Le taux de participation élevé et la sous-performance des autres partis sont dûs à la seule et unique présence d’Eric Duhaime sur le bulletin de vote. Le style d’Eric Duhaime mobilise. Il l’a démontré hier avec un résultat de 35 % des suffrages exprimés — un score qui aurait pu lui permettre de gagner si la CAQ, le PLQ et QS avaient performé normalement. Pour l’emporter, le PCQ n’avait besoin que de voir ces trois partis soutirer ensemble six petits points au PQ. Mais son style est un couteau à double tranchant : il mobilise… et il mobilise aussi contre lui.

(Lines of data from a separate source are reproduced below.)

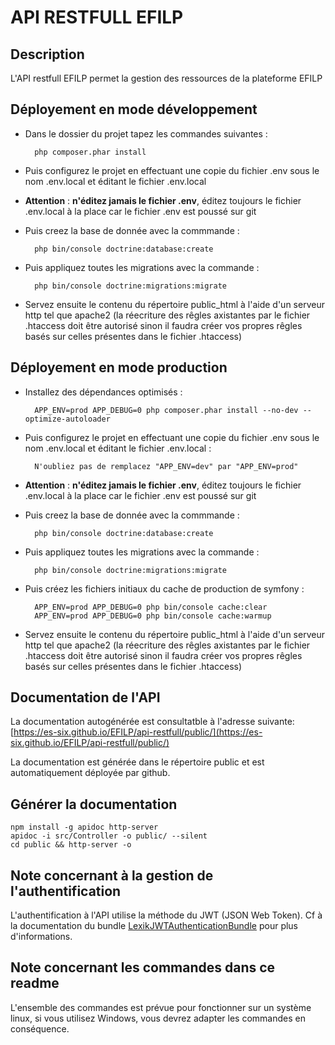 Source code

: # API RESTFULL EFILP

## Description

L'API restfull EFILP permet la gestion des ressources de la plateforme EFILP

## Déployement en mode développement

- Dans le dossier du projet tapez les commandes suivantes :

        php composer.phar install

- Puis configurez le projet en effectuant une copie du fichier .env sous le nom .env.local et éditant le fichier .env.local

- **Attention** : **n'éditez jamais le fichier .env**, éditez toujours le fichier .env.local à la place car le fichier .env est poussé sur git

- Puis creez la base de donnée avec la commmande :

        php bin/console doctrine:database:create
        
- Puis appliquez toutes les migrations avec la commande :

        php bin/console doctrine:migrations:migrate

- Servez ensuite le contenu du répertoire public_html à l'aide d'un serveur http tel que apache2 (la réecriture des rêgles axistantes par le fichier .htaccess doit être autorisé sinon il faudra créer vos propres rêgles basés sur celles présentes dans le fichier .htaccess)

## Déployement en mode production

- Installez des dépendances optimisés :

        APP_ENV=prod APP_DEBUG=0 php composer.phar install --no-dev --optimize-autoloader

- Puis configurez le projet en effectuant une copie du fichier .env sous le nom .env.local et éditant le fichier .env.local :

        N'oubliez pas de remplacez "APP_ENV=dev" par "APP_ENV=prod"

- **Attention** : **n'éditez jamais le fichier .env**, éditez toujours le fichier .env.local à la place car le fichier .env est poussé sur git

- Puis creez la base de donnée avec la commmande :

        php bin/console doctrine:database:create
        
- Puis appliquez toutes les migrations avec la commande :

        php bin/console doctrine:migrations:migrate

- Puis créez les fichiers initiaux du cache de production de symfony :

        APP_ENV=prod APP_DEBUG=0 php bin/console cache:clear
        APP_ENV=prod APP_DEBUG=0 php bin/console cache:warmup

- Servez ensuite le contenu du répertoire public_html à l'aide d'un serveur http tel que apache2 (la réecriture des rêgles axistantes par le fichier .htaccess doit être autorisé sinon il faudra créer vos propres rêgles basés sur celles présentes dans le fichier .htaccess)


## Documentation de l'API

La documentation autogénérée est consultatble à l'adresse suivante: [https://es-six.github.io/EFILP/api-restfull/public/](https://es-six.github.io/EFILP/api-restfull/public/)

La documentation est générée dans le répertoire public et est automatiquement déployée par github.

## Générer la documentation
    npm install -g apidoc http-server
    apidoc -i src/Controller -o public/ --silent
    cd public && http-server -o

## Note concernant à la gestion de l'authentification

L'authentification à l'API utilise la méthode du JWT (JSON Web Token).
Cf à la documentation du bundle [LexikJWTAuthenticationBundle](https://github.com/lexik/LexikJWTAuthenticationBundle) pour plus d'informations.

## Note concernant les commandes dans ce readme

L'ensemble des commandes est prévue pour fonctionner sur un système linux, si vous utilisez Windows, vous devrez adapter les commandes en conséquence.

Ce résultat me fait drôlement penser à l’élection fédérale, où Pierre Poilièvre a obtenu près de 41 % des voix tout en terminant derrière dans le vote populaire. Pourquoi ? Parce que l’électorat du NPD s’est massivement rallié au PLC, en réaction au style du chef conservateur. Ce phénomène ne s’était pas produit sous Stephen Harper.
Voilà ce qui explique la sous-performance des trois autres partis. C’est une sanction, pas juste envers un gouvernement, mais aussi envers un style, envers la manière de faire de M. Duhaime.
Ce résultat devrait servir de leçon à ceux et celles qui en ce moment veulent que le camp progressiste développe le même genre de stratégie rhétorique que la droite “assumée”. La gauche devrait s’assumer et être beaucoup plus populiste nous-dit-on. Une critique à peine masquée du “style” moins clivant de Gabriel Nadeau-Dubois. Ce qui arrive à la droite peut tout aussi bien arriver à la gauche.
Dans Arthabaska, une circonscription très conservatrice, c’est aussi une manière de faire de la politique qui a été battue pas juste le bilan d’un gouvernement.